Listed entries below:

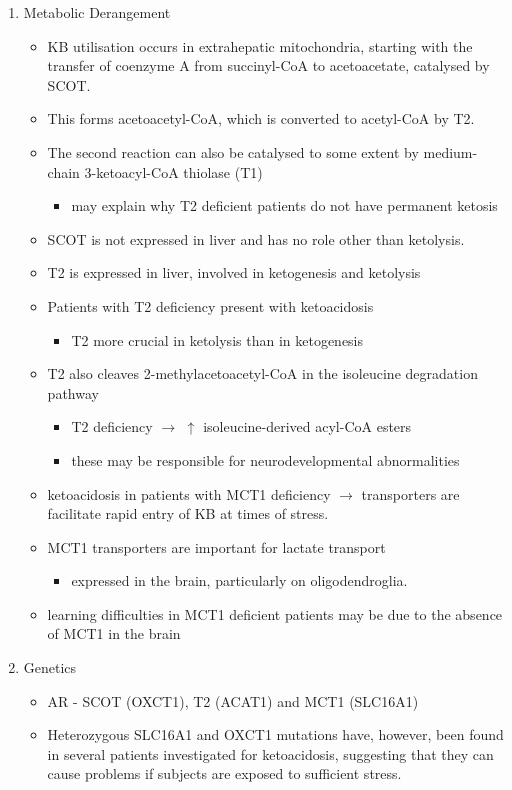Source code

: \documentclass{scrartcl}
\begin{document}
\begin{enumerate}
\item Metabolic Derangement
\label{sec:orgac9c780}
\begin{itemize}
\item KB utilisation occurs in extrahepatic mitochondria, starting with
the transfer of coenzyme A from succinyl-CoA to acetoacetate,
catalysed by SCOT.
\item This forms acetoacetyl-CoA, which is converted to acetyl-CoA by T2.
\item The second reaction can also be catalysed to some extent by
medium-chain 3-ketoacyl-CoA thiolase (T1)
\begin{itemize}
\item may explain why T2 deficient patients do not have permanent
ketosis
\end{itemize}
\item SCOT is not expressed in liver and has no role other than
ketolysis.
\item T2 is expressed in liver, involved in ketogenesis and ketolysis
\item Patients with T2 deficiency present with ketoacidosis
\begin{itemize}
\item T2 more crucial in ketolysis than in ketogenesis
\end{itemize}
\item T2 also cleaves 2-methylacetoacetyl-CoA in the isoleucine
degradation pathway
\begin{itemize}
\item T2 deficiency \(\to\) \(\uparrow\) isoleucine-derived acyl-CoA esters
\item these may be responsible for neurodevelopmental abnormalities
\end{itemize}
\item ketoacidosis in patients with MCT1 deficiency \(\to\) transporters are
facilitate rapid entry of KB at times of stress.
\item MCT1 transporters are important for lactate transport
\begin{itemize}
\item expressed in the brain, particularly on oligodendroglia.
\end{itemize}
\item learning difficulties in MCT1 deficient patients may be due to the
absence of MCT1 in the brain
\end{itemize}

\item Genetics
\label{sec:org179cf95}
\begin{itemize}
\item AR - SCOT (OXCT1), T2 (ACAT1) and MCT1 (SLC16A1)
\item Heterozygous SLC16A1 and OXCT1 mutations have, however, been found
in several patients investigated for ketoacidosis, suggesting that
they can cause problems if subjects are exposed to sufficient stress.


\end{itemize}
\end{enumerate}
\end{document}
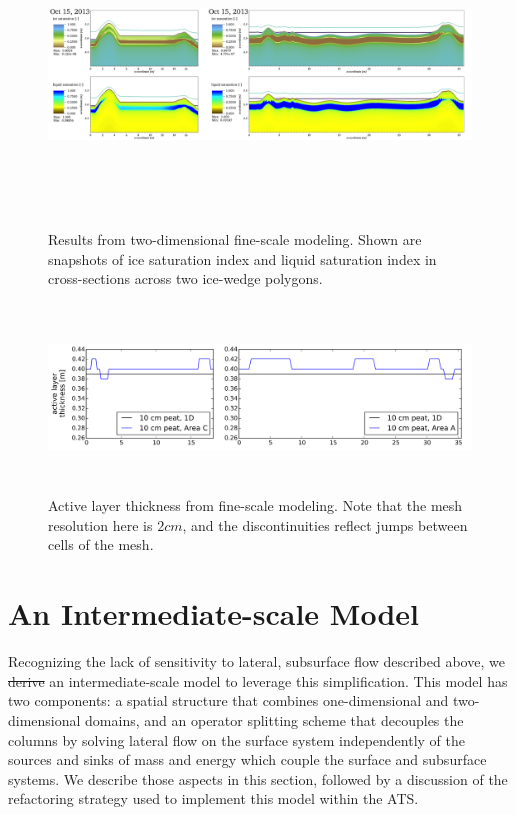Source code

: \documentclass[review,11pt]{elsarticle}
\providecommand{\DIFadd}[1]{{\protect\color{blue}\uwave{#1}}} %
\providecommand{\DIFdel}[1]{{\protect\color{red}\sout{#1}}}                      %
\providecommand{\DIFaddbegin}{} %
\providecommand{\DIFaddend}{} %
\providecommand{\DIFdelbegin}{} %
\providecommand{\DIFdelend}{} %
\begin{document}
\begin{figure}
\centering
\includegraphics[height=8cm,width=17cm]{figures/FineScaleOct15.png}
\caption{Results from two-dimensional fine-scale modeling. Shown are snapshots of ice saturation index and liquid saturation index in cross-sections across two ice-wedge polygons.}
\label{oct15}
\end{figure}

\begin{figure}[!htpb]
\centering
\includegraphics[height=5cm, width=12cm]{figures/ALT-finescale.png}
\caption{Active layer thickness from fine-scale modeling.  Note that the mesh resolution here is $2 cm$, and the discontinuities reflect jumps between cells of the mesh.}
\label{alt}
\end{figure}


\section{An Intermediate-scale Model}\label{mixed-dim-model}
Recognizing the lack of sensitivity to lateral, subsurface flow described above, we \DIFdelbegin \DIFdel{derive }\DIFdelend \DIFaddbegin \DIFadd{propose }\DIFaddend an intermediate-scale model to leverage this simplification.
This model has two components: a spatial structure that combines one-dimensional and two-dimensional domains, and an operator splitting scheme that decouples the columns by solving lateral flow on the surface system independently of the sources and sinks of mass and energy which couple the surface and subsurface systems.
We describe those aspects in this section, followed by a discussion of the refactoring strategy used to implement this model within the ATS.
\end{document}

End of Listed entries.
Listed entries below:

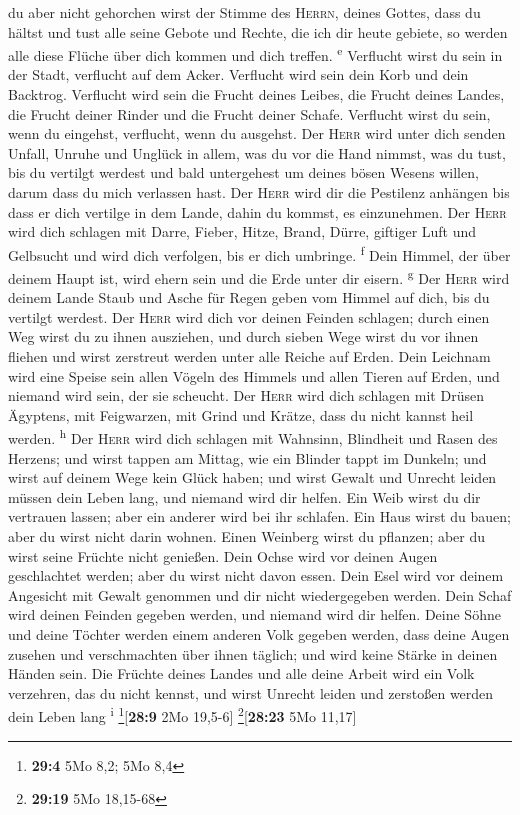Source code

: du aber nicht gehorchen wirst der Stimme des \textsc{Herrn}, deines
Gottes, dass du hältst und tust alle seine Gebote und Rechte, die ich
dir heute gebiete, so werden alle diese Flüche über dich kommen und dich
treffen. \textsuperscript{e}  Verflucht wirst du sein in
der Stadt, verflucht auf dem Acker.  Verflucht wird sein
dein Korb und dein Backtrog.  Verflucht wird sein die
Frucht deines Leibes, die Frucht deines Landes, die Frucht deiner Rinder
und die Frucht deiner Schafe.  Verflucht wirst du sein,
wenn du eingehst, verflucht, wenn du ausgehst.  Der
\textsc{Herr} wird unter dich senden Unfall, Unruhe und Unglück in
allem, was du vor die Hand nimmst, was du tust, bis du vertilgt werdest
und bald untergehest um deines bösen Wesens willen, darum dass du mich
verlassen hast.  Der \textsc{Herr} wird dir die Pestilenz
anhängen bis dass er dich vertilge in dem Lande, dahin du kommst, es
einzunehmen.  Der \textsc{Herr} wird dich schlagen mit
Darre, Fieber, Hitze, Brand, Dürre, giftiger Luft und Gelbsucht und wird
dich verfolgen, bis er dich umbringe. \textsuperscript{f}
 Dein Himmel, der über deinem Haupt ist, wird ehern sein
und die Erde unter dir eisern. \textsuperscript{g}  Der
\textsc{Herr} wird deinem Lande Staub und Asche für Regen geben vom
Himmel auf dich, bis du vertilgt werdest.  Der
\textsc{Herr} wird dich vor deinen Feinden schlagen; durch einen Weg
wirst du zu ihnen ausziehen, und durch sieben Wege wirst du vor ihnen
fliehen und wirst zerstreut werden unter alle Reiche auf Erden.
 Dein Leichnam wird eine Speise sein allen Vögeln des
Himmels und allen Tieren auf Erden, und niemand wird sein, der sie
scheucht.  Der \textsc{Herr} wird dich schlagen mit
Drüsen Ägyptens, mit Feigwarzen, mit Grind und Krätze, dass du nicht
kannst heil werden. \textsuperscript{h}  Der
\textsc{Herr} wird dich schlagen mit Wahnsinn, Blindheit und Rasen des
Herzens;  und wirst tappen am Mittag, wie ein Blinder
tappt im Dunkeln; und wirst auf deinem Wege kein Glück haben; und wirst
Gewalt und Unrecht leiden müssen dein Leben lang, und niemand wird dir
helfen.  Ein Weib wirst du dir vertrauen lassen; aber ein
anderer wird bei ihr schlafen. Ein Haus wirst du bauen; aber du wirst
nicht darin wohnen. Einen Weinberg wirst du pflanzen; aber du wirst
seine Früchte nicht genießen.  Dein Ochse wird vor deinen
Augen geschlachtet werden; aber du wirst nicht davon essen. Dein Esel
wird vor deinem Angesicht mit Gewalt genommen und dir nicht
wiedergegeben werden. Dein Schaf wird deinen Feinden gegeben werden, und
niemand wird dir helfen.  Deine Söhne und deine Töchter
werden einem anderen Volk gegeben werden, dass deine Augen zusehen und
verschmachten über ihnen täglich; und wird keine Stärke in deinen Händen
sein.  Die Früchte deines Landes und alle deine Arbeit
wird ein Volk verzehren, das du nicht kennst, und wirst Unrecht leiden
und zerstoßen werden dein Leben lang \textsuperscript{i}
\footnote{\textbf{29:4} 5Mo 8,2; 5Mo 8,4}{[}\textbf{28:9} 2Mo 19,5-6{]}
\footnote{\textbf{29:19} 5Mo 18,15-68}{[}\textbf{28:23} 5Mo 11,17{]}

End of Listed entries.

Task requirements.
Every line holding the word "aber" should be copied out of the records above.

Solution for this exercise.
: du aber nicht gehorchen wirst der Stimme des \textsc{Herrn}, deines
helfen.  Ein Weib wirst du dir vertrauen lassen; aber ein
anderer wird bei ihr schlafen. Ein Haus wirst du bauen; aber du wirst
nicht darin wohnen. Einen Weinberg wirst du pflanzen; aber du wirst
Augen geschlachtet werden; aber du wirst nicht davon essen. Dein Esel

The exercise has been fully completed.